Why do you think retail is in the details?
I believe that in retail, one has to get on to every single possible detail. In a retail, while every aspect like interior, look, product portfolio, merchandise make a key role, I personally feel that the 90% of success happens in terms of the location. We should have the best location for a customer to step inside the shop. Then comes their first-time purchase and loyalty, referral and so on. If you find the best location, rest will be taken care.
What is your business model?
We purely believe in franchise model. According to a research study, any business needs successful first year to ensure that they are sustaining. In India, 95% of business shut down within the first one year which means that the success ratio is only 5%. However, another study says that the success rate of franchise is 90%. We reach out to franchise, teach those first-generation businessmen on the operating procedures, business, system to be in place and process. Any business, the motive is to create profitable customer. So, we ensure that our franchisee takes ownership of Derby and give value for the shop owners and customers.
You had started your business in 1994. What are the changing expectation of a customer?
Customers need us to change according to the trends. If we do not upgrade ourselves to their expectations, we are lost in the business.
I started as just another tailor. We want to bring innovation and our team was thinking how innovative we can be. During the year 1996, we wanted to do value addition for what we do regularly. We wanted to re-invent the way stitching was happening. We brought a concept called ‘dial-an-outfit’ where our executives will come to the doorstep of the customer with samples and deliver the stitched material to their home. We also promoted a [public telephone] number located opposite to our office those days. Slowly we started receiving calls after calls and thus made people visit our store.

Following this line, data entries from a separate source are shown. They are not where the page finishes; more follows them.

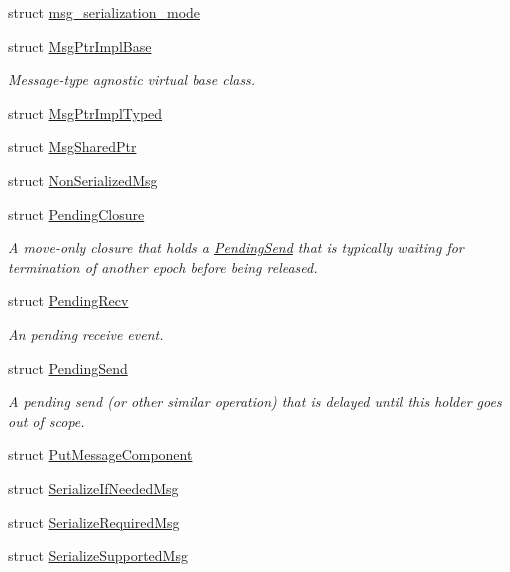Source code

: \begin{DoxyCompactItemize}
struct \hyperlink{structvt_1_1messaging_1_1msg__serialization__mode}{msg\+\_\+serialization\+\_\+mode}
\item 
struct \hyperlink{structvt_1_1messaging_1_1_msg_ptr_impl_base}{Msg\+Ptr\+Impl\+Base}
\begin{DoxyCompactList}\small\item\em Message-\/type agnostic virtual base class. \end{DoxyCompactList}\item 
struct \hyperlink{structvt_1_1messaging_1_1_msg_ptr_impl_typed}{Msg\+Ptr\+Impl\+Typed}
\item 
struct \hyperlink{structvt_1_1messaging_1_1_msg_shared_ptr}{Msg\+Shared\+Ptr}
\item 
struct \hyperlink{structvt_1_1messaging_1_1_non_serialized_msg}{Non\+Serialized\+Msg}
\item 
struct \hyperlink{structvt_1_1messaging_1_1_pending_closure}{Pending\+Closure}
\begin{DoxyCompactList}\small\item\em A move-\/only closure that holds a {\ttfamily \hyperlink{structvt_1_1messaging_1_1_pending_send}{Pending\+Send}} that is typically waiting for termination of another epoch before being released. \end{DoxyCompactList}\item 
struct \hyperlink{structvt_1_1messaging_1_1_pending_recv}{Pending\+Recv}
\begin{DoxyCompactList}\small\item\em An pending receive event. \end{DoxyCompactList}\item 
struct \hyperlink{structvt_1_1messaging_1_1_pending_send}{Pending\+Send}
\begin{DoxyCompactList}\small\item\em A pending send (or other similar operation) that is delayed until this holder goes out of scope. \end{DoxyCompactList}\item 
struct \hyperlink{structvt_1_1messaging_1_1_put_message_component}{Put\+Message\+Component}
\item 
struct \hyperlink{structvt_1_1messaging_1_1_serialize_if_needed_msg}{Serialize\+If\+Needed\+Msg}
\item 
struct \hyperlink{structvt_1_1messaging_1_1_serialize_required_msg}{Serialize\+Required\+Msg}
\item 
struct \hyperlink{structvt_1_1messaging_1_1_serialize_supported_msg}{Serialize\+Supported\+Msg}

\end{DoxyCompactItemize}

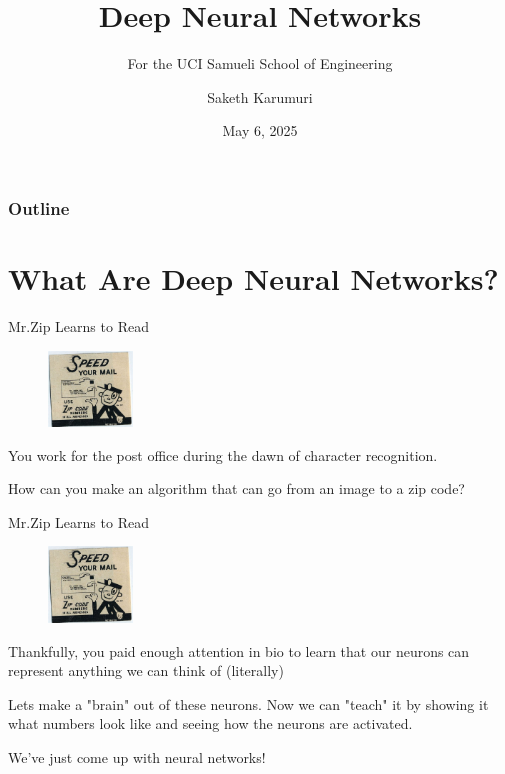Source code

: \documentclass[aspectratio=169, 10pt]{beamer} %
\title[Beamer template]{Deep Neural Networks}
\subtitle{For the UCI Samueli School of Engineering}
\author{Saketh Karumuri}
\institute{UCI Samueli School of Engineering}
\date{May 6, 2025}
\begin{document}
\begin{frame}
    \titlepage
\end{frame}

    \begin{frame}
        \frametitle{Outline}
        \tableofcontents
    \end{frame}
\section{What Are Deep Neural Networks?}

\begin{frame}{ Mr.Zip Learns to Read}
    \begin{figure}
            \centering
    \includegraphics[width=0.2\textwidth]{mrzip.jpg}
    \end{figure}
  You work for the post office during the dawn of character recognition. \par How can you make an algorithm that can go from an image to a zip code?\par 
\end{frame}\begin{frame}{ Mr.Zip Learns to Read}
    \begin{figure}
            \centering
    \includegraphics[width=0.2\textwidth]{mrzip.jpg}
    \end{figure}
  Thankfully, you paid enough attention in bio to learn that our neurons can represent anything we can think of (literally) \par
  Lets make a "brain" out of these neurons. Now we can "teach" it by showing it what numbers look like and seeing how the neurons are activated. \par
  We've just come up with neural networks!
\end{frame}
\end{document}
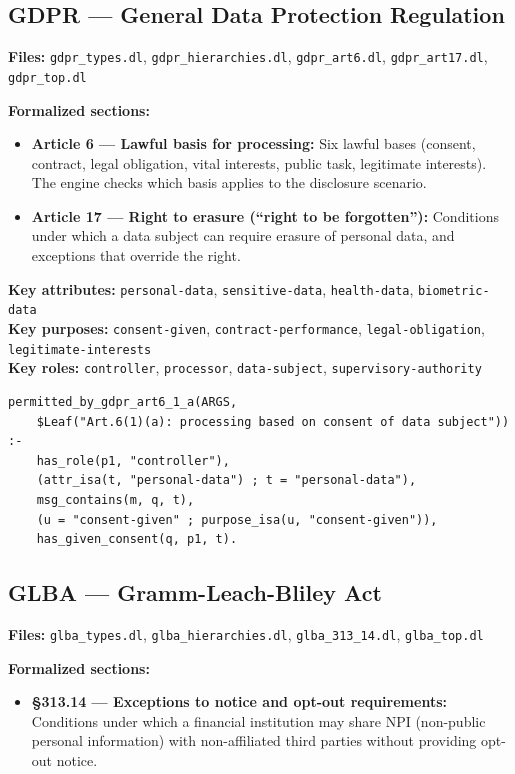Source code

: \documentclass[11pt,letterpaper]{article}
\begin{document}
\begin{appendices}
\subsection{GDPR --- General Data Protection Regulation}

\textbf{Files:} \texttt{gdpr\_types.dl}, \texttt{gdpr\_hierarchies.dl}, \texttt{gdpr\_art6.dl}, \texttt{gdpr\_art17.dl}, \texttt{gdpr\_top.dl}

\textbf{Formalized sections:}
\begin{itemize}
  \item \textbf{Article 6 --- Lawful basis for processing:} Six lawful bases (consent, contract, legal obligation, vital interests, public task, legitimate interests). The engine checks which basis applies to the disclosure scenario.
  \item \textbf{Article 17 --- Right to erasure (``right to be forgotten''):} Conditions under which a data subject can require erasure of personal data, and exceptions that override the right.
\end{itemize}

\textbf{Key attributes:} \texttt{personal-data}, \texttt{sensitive-data}, \texttt{health-data}, \texttt{biometric-data}\\
\textbf{Key purposes:} \texttt{consent-given}, \texttt{contract-performance}, \texttt{legal-obligation}, \texttt{legitimate-interests}\\
\textbf{Key roles:} \texttt{controller}, \texttt{processor}, \texttt{data-subject}, \texttt{supervisory-authority}

\begin{lstlisting}[style=soufflestyle,caption={GDPR Article 6(1)(a) lawful basis (consent) rule}]
permitted_by_gdpr_art6_1_a(ARGS,
    $Leaf("Art.6(1)(a): processing based on consent of data subject")) :-
    has_role(p1, "controller"),
    (attr_isa(t, "personal-data") ; t = "personal-data"),
    msg_contains(m, q, t),
    (u = "consent-given" ; purpose_isa(u, "consent-given")),
    has_given_consent(q, p1, t).
\end{lstlisting}

\subsection{GLBA --- Gramm-Leach-Bliley Act}

\textbf{Files:} \texttt{glba\_types.dl}, \texttt{glba\_hierarchies.dl}, \texttt{glba\_313\_14.dl}, \texttt{glba\_top.dl}

\textbf{Formalized sections:}
\begin{itemize}
  \item \textbf{\S 313.14 --- Exceptions to notice and opt-out requirements:} Conditions under which a financial institution may share NPI (non-public personal information) with non-affiliated third parties without providing opt-out notice.
\end{itemize}


\end{appendices}
\end{document}
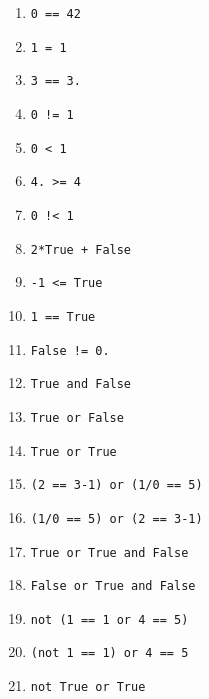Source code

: \exer{}
\setcounter{numques}{0}


\begin{multicols}{2}
  \begin{enumerate}[label=\emph{\alph*)}]
    \item \texttt{0 == 42}
    \item \texttt{1 = 1}
    \item \texttt{3 == 3.}
    \item \texttt{0 != 1}
    \item \texttt{0 < 1}
    \item \texttt{4. >= 4}
    \item \texttt{0 !< 1}
    \item \texttt{2*True + False}
    \item \texttt{-1 <= True}
    \item \texttt{1 == True}
    \item \texttt{False != 0.}
    \item \texttt{True and False}
    \item \texttt{True or False}
    \item \texttt{True or True}
  \end{enumerate}
   


\end{multicols}
 \begin{enumerate}[label=\emph{\alph*)}]
    \setcounter{enumi}{14}
    \item \texttt{(2 == 3-1) or (1/0 == 5)}
    \item \texttt{(1/0 == 5) or (2 == 3-1)}
    \item \texttt{True or True and False}
    \item \texttt{False or True and False}    
    \item \texttt{not (1 == 1 or 4 == 5)}
    \item \texttt{(not 1 == 1) or 4 == 5}
    \item \texttt{not True or True}
  \end{enumerate}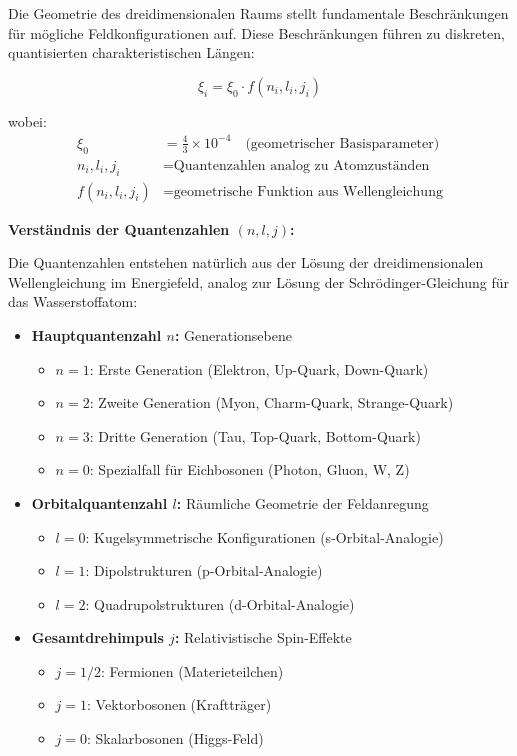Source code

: \documentclass[12pt,a4paper]{article}
\begin{document}
	Die Geometrie des dreidimensionalen Raums stellt fundamentale Beschränkungen für mögliche Feldkonfigurationen auf. Diese Beschränkungen führen zu diskreten, quantisierten charakteristischen Längen:
	
	\begin{equation}
		\xi_i = \xi_0 \cdot f(n_i, l_i, j_i)
		\label{eq:geometric_quantization}
	\end{equation}
	
	wobei:
	\begin{align}
		\xi_0 &= \frac{4}{3} \times 10^{-4} \quad \text{(geometrischer Basisparameter)} \\
		n_i, l_i, j_i &= \text{Quantenzahlen analog zu Atomzuständen} \\
		f(n_i, l_i, j_i) &= \text{geometrische Funktion aus Wellengleichung}
	\end{align}
	
	\textbf{Verständnis der Quantenzahlen $(n,l,j)$:}
	
	Die Quantenzahlen entstehen natürlich aus der Lösung der dreidimensionalen Wellengleichung im Energiefeld, analog zur Lösung der Schrödinger-Gleichung für das Wasserstoffatom:
	
	\begin{itemize}
		\item \textbf{Hauptquantenzahl $n$:} Generationsebene
		\begin{itemize}
			\item $n=1$: Erste Generation (Elektron, Up-Quark, Down-Quark)
			\item $n=2$: Zweite Generation (Myon, Charm-Quark, Strange-Quark)
			\item $n=3$: Dritte Generation (Tau, Top-Quark, Bottom-Quark)
			\item $n=0$: Spezialfall für Eichbosonen (Photon, Gluon, W, Z)
		\end{itemize}
		
		\item \textbf{Orbitalquantenzahl $l$:} Räumliche Geometrie der Feldanregung
		\begin{itemize}
			\item $l=0$: Kugelsymmetrische Konfigurationen (s-Orbital-Analogie)
			\item $l=1$: Dipolstrukturen (p-Orbital-Analogie)
			\item $l=2$: Quadrupolstrukturen (d-Orbital-Analogie)
		\end{itemize}
		
		\item \textbf{Gesamtdrehimpuls $j$:} Relativistische Spin-Effekte
		\begin{itemize}
			\item $j=1/2$: Fermionen (Materieteilchen)
			\item $j=1$: Vektorbosonen (Kraftträger)
			\item $j=0$: Skalarbosonen (Higgs-Feld)
		\end{itemize}
	\end{itemize}
	
\end{document}
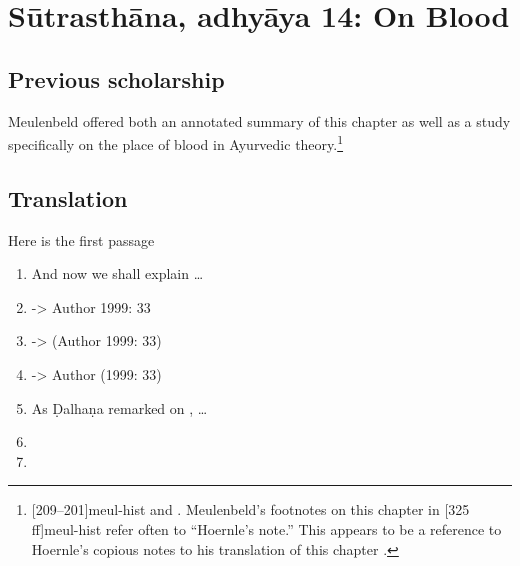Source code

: 
\section{Sūtrasthāna, adhyāya 14:  On Blood}


\subsection{Previous scholarship}

Meulenbeld offered both an annotated summary of this chapter as well as a
 study specifically on the place of blood
in Ayurvedic theory.\footnote{[209--201]{meul-hist}  and  
\cite{meul-1991}.  Meulenbeld's footnotes on this chapter in 
[325\,ff]{meul-hist} refer often to ``Hoernle's note.''  This appears to be 
a reference to Hoernle's copious notes to his translation of this chapter 
\citep[87--98]{hoer-1897}.}







\subsection{Translation}

\begin{translation}    
\item [1] Here is the first passage

   \begin{enumerate}
  
       \item 
    And now we shall explain \ldots {}

\item 

    \cite[33]{adri-1984} -> Author 1999: 33
\item     
    \citep[33]{adri-1984} -> (Author 1999: 33)
\item     
    \citet[33]{adri-1984} -> Author (1999: 33) 
\item 
    As Ḍalhaṇa remarked on , \ldots  %
\item \SS
\item \CS
   \end{enumerate}
    

\end{translation}

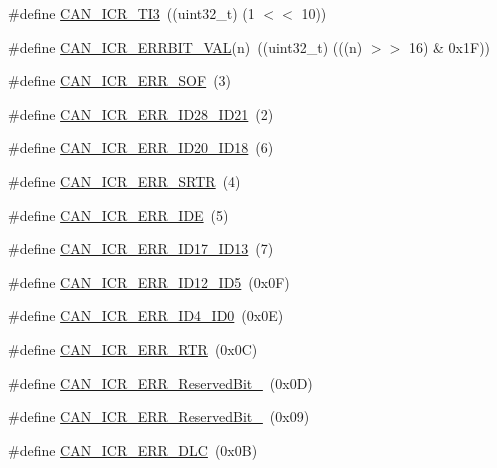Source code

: \begin{DoxyCompactItemize}
\#define \hyperlink{group__CAN__17XX__40XX_ga82d809099125ff45ae2f404eea9113a0}{C\-A\-N\-\_\-\-I\-C\-R\-\_\-\-T\-I3}~((uint32\-\_\-t) (1 $<$$<$ 10))
\item 
\#define \hyperlink{group__CAN__17XX__40XX_ga2688506c7491fa966711cce9ab57c430}{C\-A\-N\-\_\-\-I\-C\-R\-\_\-\-E\-R\-R\-B\-I\-T\-\_\-\-V\-A\-L}(n)~((uint32\-\_\-t) (((n) $>$$>$ 16) \& 0x1\-F))
\item 
\#define \hyperlink{group__CAN__17XX__40XX_ga43d081dee709043e9b2db1830b244efe}{C\-A\-N\-\_\-\-I\-C\-R\-\_\-\-E\-R\-R\-\_\-\-S\-O\-F}~(3)
\item 
\#define \hyperlink{group__CAN__17XX__40XX_gabdfc90bd57b293b818a3ede8d682a69c}{C\-A\-N\-\_\-\-I\-C\-R\-\_\-\-E\-R\-R\-\_\-\-I\-D28\-\_\-\-I\-D21}~(2)
\item 
\#define \hyperlink{group__CAN__17XX__40XX_ga53bcd653d1338f6c146920d1d149d840}{C\-A\-N\-\_\-\-I\-C\-R\-\_\-\-E\-R\-R\-\_\-\-I\-D20\-\_\-\-I\-D18}~(6)
\item 
\#define \hyperlink{group__CAN__17XX__40XX_ga19d41d01d80224aac902c69f5331c733}{C\-A\-N\-\_\-\-I\-C\-R\-\_\-\-E\-R\-R\-\_\-\-S\-R\-T\-R}~(4)
\item 
\#define \hyperlink{group__CAN__17XX__40XX_ga2267eddf693f953aa6069d8c47b16325}{C\-A\-N\-\_\-\-I\-C\-R\-\_\-\-E\-R\-R\-\_\-\-I\-D\-E}~(5)
\item 
\#define \hyperlink{group__CAN__17XX__40XX_ga9e0f491e1db70190987c57c521011267}{C\-A\-N\-\_\-\-I\-C\-R\-\_\-\-E\-R\-R\-\_\-\-I\-D17\-\_\-\-I\-D13}~(7)
\item 
\#define \hyperlink{group__CAN__17XX__40XX_gac6abf275f88e7fbe796e35614280537d}{C\-A\-N\-\_\-\-I\-C\-R\-\_\-\-E\-R\-R\-\_\-\-I\-D12\-\_\-\-I\-D5}~(0x0\-F)
\item 
\#define \hyperlink{group__CAN__17XX__40XX_ga0f52fa1bf8a31f19e4085bc35b5164cd}{C\-A\-N\-\_\-\-I\-C\-R\-\_\-\-E\-R\-R\-\_\-\-I\-D4\-\_\-\-I\-D0}~(0x0\-E)
\item 
\#define \hyperlink{group__CAN__17XX__40XX_gabe25510882df75fa40045dd344b864e9}{C\-A\-N\-\_\-\-I\-C\-R\-\_\-\-E\-R\-R\-\_\-\-R\-T\-R}~(0x0\-C)
\item 
\#define \hyperlink{group__CAN__17XX__40XX_ga6d82f14b8693f6322835ed728975a95c}{C\-A\-N\-\_\-\-I\-C\-R\-\_\-\-E\-R\-R\-\_\-\-Reserved\-Bit\-\_}~(0x0\-D)
\item 
\#define \hyperlink{group__CAN__17XX__40XX_ga01ab782d97f7c4efcad005c2508dae78}{C\-A\-N\-\_\-\-I\-C\-R\-\_\-\-E\-R\-R\-\_\-\-Reserved\-Bit\-\_}~(0x09)
\item 
\#define \hyperlink{group__CAN__17XX__40XX_ga1b69439e74c370c75838c407b277e5c5}{C\-A\-N\-\_\-\-I\-C\-R\-\_\-\-E\-R\-R\-\_\-\-D\-L\-C}~(0x0\-B)

\end{DoxyCompactItemize}
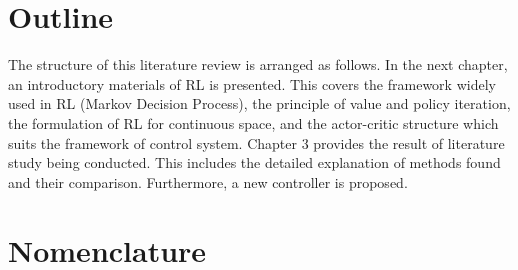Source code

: \section{Outline}

The structure of this literature review is arranged as follows. In the next chapter, an introductory materials of \ac{RL} is presented. This covers the framework widely used in \ac{RL} (Markov Decision Process), the principle of value and policy iteration, the formulation of \ac{RL} for continuous space, and the actor-critic structure which suits the framework of control system. Chapter 3 provides the result of literature study being conducted. This includes the detailed explanation of methods found and their comparison. Furthermore, a new controller is proposed. 

\section{Nomenclature}


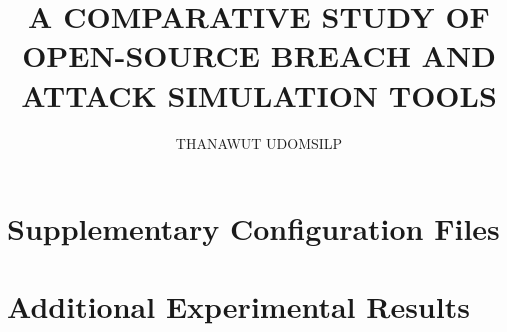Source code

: \documentclass{muthesis2026}
\title{A COMPARATIVE STUDY OF OPEN-SOURCE BREACH AND ATTACK SIMULATION TOOLS}
\author{THANAWUT UDOMSILP}
\begin{document}
\maketitle
{}


\tableofcontents
\listoftables
\listoffigures


\appendices  %
\makeatletter
\renewcommand{\theHchapter}{appendix.\arabic{chapter}}
\makeatother
\chapter{Supplementary Configuration Files}\label{app:configs}

\chapter{Additional Experimental Results}\label{app:results}


\biography %
\end{document}
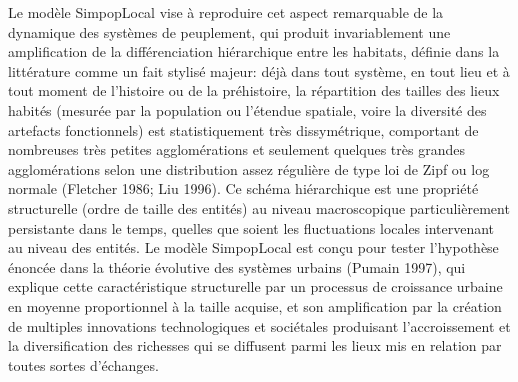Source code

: \documentclass[10pt]{article}
\begin{document}
Le modèle SimpopLocal vise à reproduire cet aspect remarquable de la dynamique des systèmes de peuplement, qui produit invariablement une amplification de la différenciation hiérarchique entre les habitats, définie dans la littérature comme un fait stylisé majeur: déjà dans tout système, en tout lieu et à tout moment de l’histoire ou de la préhistoire, la répartition des tailles des lieux habités (mesurée par la population ou l’étendue spatiale, voire la diversité des artefacts fonctionnels) est statistiquement très dissymétrique, comportant de nombreuses très petites agglomérations et seulement quelques très grandes agglomérations selon une distribution assez régulière de type loi de Zipf ou log normale (Fletcher 1986; Liu 1996). Ce schéma hiérarchique est une propriété structurelle (ordre de taille des entités) au niveau macroscopique particulièrement persistante dans le temps, quelles que soient les fluctuations locales intervenant au niveau des entités. Le modèle SimpopLocal est conçu pour tester l'hypothèse énoncée dans la théorie évolutive des systèmes urbains (Pumain 1997), qui explique cette caractéristique structurelle par un processus de croissance urbaine en moyenne proportionnel à la taille acquise, et son amplification par la création de multiples innovations technologiques et sociétales produisant l’accroissement et la diversification des richesses qui se diffusent parmi les lieux mis en relation par toutes sortes d’échanges.
\end{document}
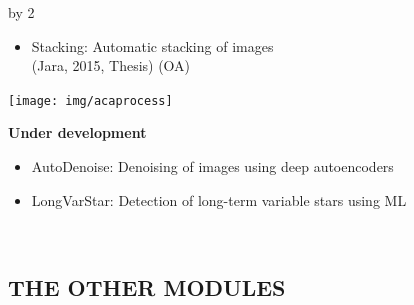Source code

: \documentclass[11pt]{scrartcl}
\def\anzspalten{2}
\newlength{\kastenwidth}
\newenvironment{kasten}{
  \begin{lrbox}{\dummybox}
    \begin{minipage}{\linewidth}}
    {\end{minipage}
  \end{lrbox}
  \raisebox{-\depth}{\psshadowbox[cornersize=absolute,linearc=14pt,framesep=1em]{\usebox{\dummybox}}}\\[0.5em]}
\newenvironment{spalte}{
  \setlength\kastenwidth{1.2\textwidth}
  \divide\kastenwidth by \anzspalten
  \begin{minipage}[t]{\kastenwidth}}{\end{minipage}}
\begin{document}
\begin{lrbox}{\spalten}
{\begin{spalte}
\begin{kasten}
\begin{minipage}{0.45\linewidth}
\begin{itemize}
Thesis) (OA)
\item Stacking: Automatic stacking of images \\ (Jara, 2015, Thesis) (OA)
\end{itemize}
			\end{minipage}
\hfill
			\begin{minipage}{0.50\textwidth}
			\begin{center}
                        	\texttt{[image: img/acaprocess]}
			\end{center}
\textbf{Under development}
\begin{itemize}
\item AutoDenoise: Denoising of images using deep autoencoders
\item LongVarStar: Detection of long-term variable stars using ML
\end{itemize}
          \end{minipage}
	 \end{kasten}

	\begin{kasten}

        \section*{\hspace{0.2cm} {\color{red} THE OTHER MODULES} }


\end{kasten}
\end{spalte}}
\end{lrbox}
\end{document}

You are present predominantly in South. Why not geographical expansion?
Starting a retail store is like planting a tree. A tree needs first three years of proper care. So, rather than increasing the count, we think about the depth of the reach.
Have you ever given a try anywhere outside South?
Yes. We had given a try for expansion in Mumbai, Delhi, Kolkata and other some of the places. Unfortunately, we burnt our hands and we called our franchise partners and asked them to shut down the stores. In fact, that operational expenses had incurred huge losses for us despite we were present in the posh locations like ground floors of all top malls, competing with international brands and more. We learnt a lesson that Indian apparel market depends on word of mouth and it takes time. We were not in a position to afford that. In the 2013, after losing heavily, we came back to our board room, re-engineered the way we did business to ensure that every stake-holder is making profits.
What is your spend for the retail design?
Our franchisee have three key area for investment viz. rental deposit, interior and stock deposit. I bring lights, ceiling everything into interiors. Our spend will be around INR 1250 per square feet of the retail space.
What are your plans for the following financial year?
Right now we have 70 stores. We are finding that the real potential of India is in the tier-2, tier-3 cities. We will be increase the depth of our presence in the small B and C class cities. This expansion, in the year 2018-19 should reach almost every single city of the states in South India. Once that is done, in the fiscal 2019-2020, will target West and North.